→ **Prompt**: Copy every line from the records that holds the word "database".

━━━

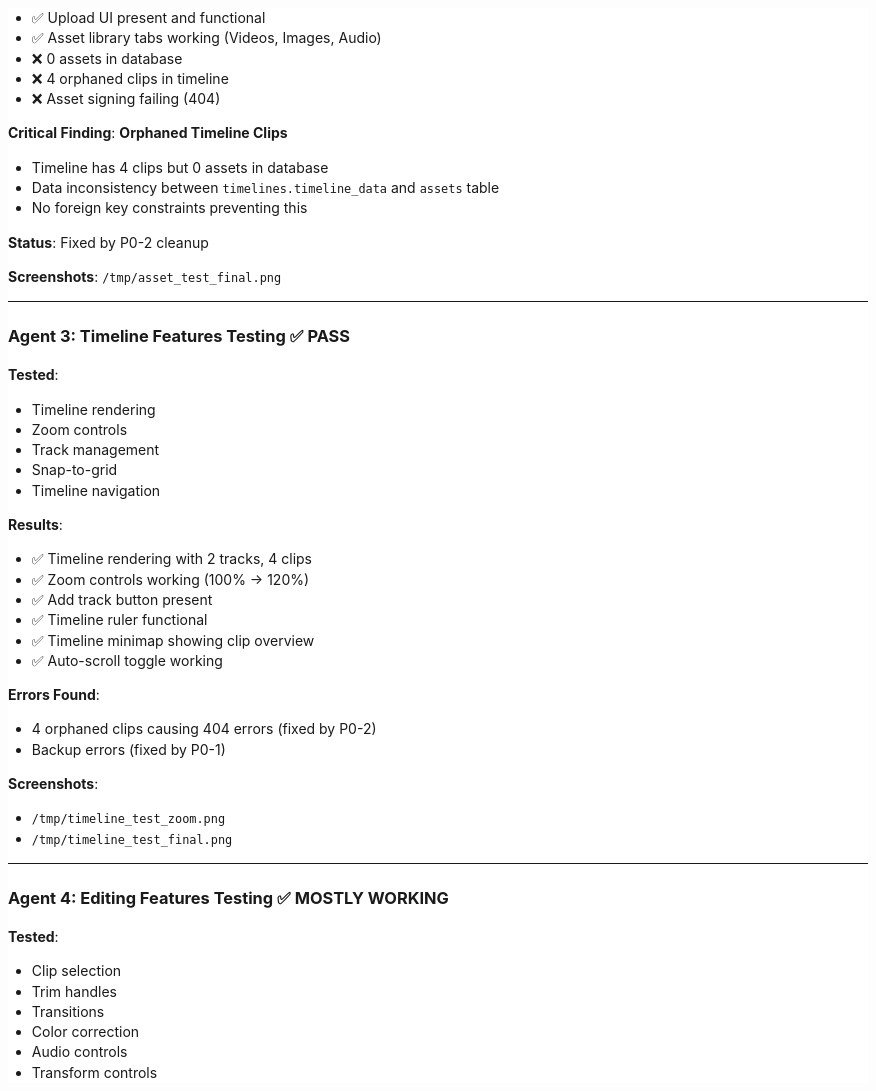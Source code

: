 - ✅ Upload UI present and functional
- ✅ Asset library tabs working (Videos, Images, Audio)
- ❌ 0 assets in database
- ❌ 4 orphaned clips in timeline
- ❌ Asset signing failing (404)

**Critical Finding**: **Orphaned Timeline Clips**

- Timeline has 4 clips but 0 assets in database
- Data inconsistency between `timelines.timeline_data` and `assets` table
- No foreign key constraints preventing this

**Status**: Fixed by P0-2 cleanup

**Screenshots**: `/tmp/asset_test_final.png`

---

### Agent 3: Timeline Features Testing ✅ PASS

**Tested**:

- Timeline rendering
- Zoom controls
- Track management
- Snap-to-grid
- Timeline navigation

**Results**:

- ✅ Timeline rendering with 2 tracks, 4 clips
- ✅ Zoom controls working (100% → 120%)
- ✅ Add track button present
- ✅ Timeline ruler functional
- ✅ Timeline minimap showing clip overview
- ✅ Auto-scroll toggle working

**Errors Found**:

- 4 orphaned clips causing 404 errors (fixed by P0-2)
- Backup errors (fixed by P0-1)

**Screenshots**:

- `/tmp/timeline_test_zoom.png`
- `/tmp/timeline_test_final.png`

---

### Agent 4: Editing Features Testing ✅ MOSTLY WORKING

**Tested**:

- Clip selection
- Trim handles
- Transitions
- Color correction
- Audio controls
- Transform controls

━━━

→ **Reply**:
- ❌ 0 assets in database
- Timeline has 4 clips but 0 assets in database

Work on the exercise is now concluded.